El otoño es una estación un tanto extraña. Lo concebimos más como una etapa de transición entre el verano y el invierno, pero no tiene el protagonismo de la primavera, tan apreciada por la llegada del buen tiempo. Está marcado por una cierta melancolía, pues supone el fin de las vacaciones, la vuelta a la rutina, y encima nos trae frío y menos horas de luz solar. Sin embargo, el otoño se convirtió desde hace tiempo en mi época favorita, en gran parte gracias a la comida los recuerdos que despierta de mi infancia.
Cuando eres niño es fácil odiar al otoño. Se acabaron los días de jugar a todas horas, de piscina y playa, y hay que volver al colegio. Nos obligan a ir con pesada ropa de abrigo y apenas podemos jugar en la calle por el mal tiempo. Pero cuando te conviertes en adulto te das cuenta de la cantidad de buenos recuerdos que guardas precisamente de esa estación tan infravalorada, y, al menos en mi caso, muchos están asociados a los sabores y olores de las comidas de otoño.
De pequeña pasaba todo el verano en la casa de campo de mis padres, y todavía me escapo allí unos días cuando puedo. Al mismo tiempo que los días se hacían más cortos, las higueras de la familia nos regalaban sus maravillosos frutos, mientras que mi padre comenzaba a traer los primeros racimos de uvas. Nos despedíamos de melones, sandías y melocotones, pero sin darnos cuenta nuevos frutos iban llenando la despensa.
A medida que avanzaba el mes de octubre, trayendo consigo temperaturas más frías, nuevos aromas y colores iban adueñándose de la cocina, combinando las dos culturas de mi familia, la murciana y la suiza. La gran variedad de manzanas y peras nos regalaba compotas especiadas y jugosos asados, pero también dulces pasteles y strudels cargados de canela y nuez moscada. Y cómo olvidar aquel maravilloso aroma que inundaba toda la casa cuando mi madre se dedicaba con tesón a preparar decenas de botes de dulce de membrillo.
Qué reconfortante era llegar al hogar cuando el frío exterior te había congelado hasta los huesos, pues nos esperaban humeantes platos de sopas, caldos y guisos cocinados con mimo a fuego lento durante horas. Si ese día además había caído lluvia, sabías que te esperaba un nutritivo plato de migas, como manda la tradición en la huerta de Murcia. Puede que fuera comida de pobres, pero las migas son de esas recetas tradicionales que te llenan de nostalgia con sólo captar su aroma.

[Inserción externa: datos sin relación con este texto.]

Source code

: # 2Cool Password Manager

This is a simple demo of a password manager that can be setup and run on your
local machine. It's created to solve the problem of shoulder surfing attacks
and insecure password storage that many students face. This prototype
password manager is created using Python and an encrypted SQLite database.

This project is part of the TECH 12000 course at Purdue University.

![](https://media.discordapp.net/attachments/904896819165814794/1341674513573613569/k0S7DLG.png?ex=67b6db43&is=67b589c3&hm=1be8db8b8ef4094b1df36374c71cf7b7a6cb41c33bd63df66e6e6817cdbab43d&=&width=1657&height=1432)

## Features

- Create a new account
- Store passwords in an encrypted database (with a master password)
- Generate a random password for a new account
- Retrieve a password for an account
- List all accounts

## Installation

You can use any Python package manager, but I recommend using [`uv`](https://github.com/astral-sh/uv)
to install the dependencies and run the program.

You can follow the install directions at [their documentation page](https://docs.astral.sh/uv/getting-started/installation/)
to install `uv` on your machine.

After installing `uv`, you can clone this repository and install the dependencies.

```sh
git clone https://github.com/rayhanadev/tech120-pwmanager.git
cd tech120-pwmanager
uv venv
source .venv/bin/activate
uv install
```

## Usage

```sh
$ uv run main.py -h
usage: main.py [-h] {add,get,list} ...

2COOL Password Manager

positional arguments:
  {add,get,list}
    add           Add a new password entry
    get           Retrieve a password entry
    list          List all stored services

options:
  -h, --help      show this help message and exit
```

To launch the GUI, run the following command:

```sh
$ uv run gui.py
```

Recuerdo que gracias a la televisión ya sabíamos lo que era Halloween, pero esta fiesta anglosajona todavía no tenía tanta presencia como ahora. Cuando se acercaba el mes de noviembre lo que llenaba escaparates de pastelerías y puestos por las calles eran dulces clásicos como los buñuelos de viento y huesos de santo, pero también productos tradicionales murcianos como el dulce arrope y calabazate.

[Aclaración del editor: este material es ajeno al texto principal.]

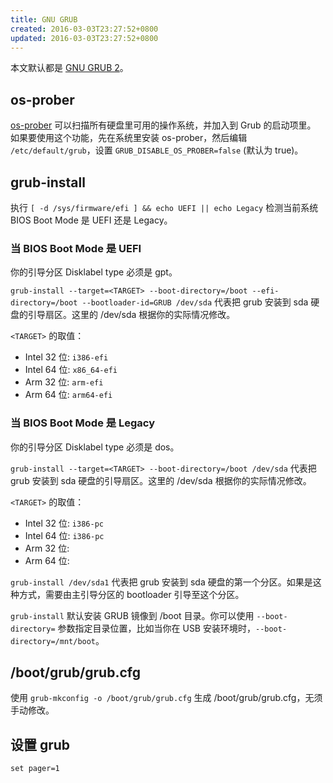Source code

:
 ```yaml
---
title: GNU GRUB
created: 2016-03-03T23:27:52+0800
updated: 2016-03-03T23:27:52+0800
---
```



本文默认都是 [GNU GRUB 2](https://www.gnu.org/software/grub/)。

## os-prober

[os-prober](https://github.com/campadrenalin/os-prober) 可以扫描所有硬盘里可用的操作系统，并加入到 Grub 的启动项里。
如果要使用这个功能，先在系统里安装 os-prober，然后编辑 `/etc/default/grub`，设置 `GRUB_DISABLE_OS_PROBER=false` (默认为 true)。

## grub-install

执行 `[ -d /sys/firmware/efi ] && echo UEFI || echo Legacy` 检测当前系统 BIOS Boot Mode 是 UEFI 还是 Legacy。

### 当 BIOS Boot Mode 是 UEFI

你的引导分区 Disklabel type 必须是 gpt。

`grub-install --target=<TARGET> --boot-directory=/boot --efi-directory=/boot --bootloader-id=GRUB /dev/sda` 代表把 grub 安装到 sda 硬盘的引导扇区。这里的 /dev/sda 根据你的实际情况修改。

`<TARGET>` 的取值：
- Intel 32 位: `i386-efi`
- Intel 64 位: `x86_64-efi`
- Arm 32 位: `arm-efi`
- Arm 64 位: `arm64-efi`

### 当 BIOS Boot Mode 是 Legacy

你的引导分区 Disklabel type 必须是 dos。

`grub-install --target=<TARGET> --boot-directory=/boot /dev/sda` 代表把 grub 安装到 sda 硬盘的引导扇区。这里的 /dev/sda 根据你的实际情况修改。

`<TARGET>` 的取值：
- Intel 32 位: `i386-pc`
- Intel 64 位: `i386-pc`
- Arm 32 位:
- Arm 64 位:

`grub-install /dev/sda1` 代表把 grub 安装到 sda 硬盘的第一个分区。如果是这种方式，需要由主引导分区的 bootloader 引导至这个分区。

`grub-install` 默认安装 GRUB 镜像到 /boot 目录。你可以使用 `--boot-directory=` 参数指定目录位置，比如当你在 USB 安装环境时，`--boot-directory=/mnt/boot`。

## /boot/grub/grub.cfg

使用 `grub-mkconfig -o /boot/grub/grub.cfg` 生成 /boot/grub/grub.cfg，无须手动修改。

## 设置 grub

```
set pager=1
```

Si hay que destacar un olor característico del otoño, creo que muchos coincidieremos en señalar el de las castañas asadas. Qué placer supone hacer un alto en el camino cuando el frío aprieta por la calle, para comprar un cálido cucurucho de cartón lleno de las deliciosas castañas recién asadas. No sólo alimentan sino que además reconfortan, y parece que saben mucho mejor si se comparten con alguien especial.
Junto a las castañas no me puedo olvidar del resto de la gama de frutos secos, que aunque disponibles todo el año parece que pertenecen más a estos meses de temperaturas frías. Dátiles, ciruelas y uvas pasas, orejones de albaricoque, nueces y almendras, dan forma a muchos dulces de la época pero también enriquecen con su poder nutritivo muchos guisos y asados.
Otro producto otoñal cuyo aroma todavía se puede encontrar por las calles es el del boniato asado. Yo no puedo evitar acordarme de mi abuelo cuando me encuentro con boniatos en el mercado, y es que fue él quien me descubrió el dulce manjar de este extraño vegetal de color naranja. Cuando hoy en día preparo unos boniatos en el horno, su fuerte aroma llena de nostalgia mi cocina, aunque el sabor no se puede comparar a cuando los asábamos sobre la lumbre de su casa en la huerta.
Desde pequeña he sido una apasionada de la fruta, pero aunque me apenaba tener que decir adiós a melocotones y nectarinas, el disgusto duraba poco pues pronto se llenaba la casa de nuevos aromas frutales. Naranjas y mandarinas se unían a otros frutos como el caqui, la granada o las distintas variedades de uva que siempre regalaban a mi padre. Racimos que parecían poco apetitosos a la vista, pero que desataban una explosión de dulce sabor una vez en la boca. No siempre la fruta más bonita es la más sabrosa.
En cualquier caso, yo siempre he tenido debilidad por los cítricos. El olor de los jugos de la primera mandarina de temporada, que te mancha los dedos al pelarla casi con ansia, siempre me despierta miles de recuerdos. Y tengo una debilidad especial, degustarlas junto a frutos secos, especialmente nueces, costumbre que me viene por la parte suiza de la familia. Y es que allí se mantiene la tradición de celebrar a principios de diciembre el día de San Nicolás, cuando el santo regala a los niños mandarinas, nueces y galletas.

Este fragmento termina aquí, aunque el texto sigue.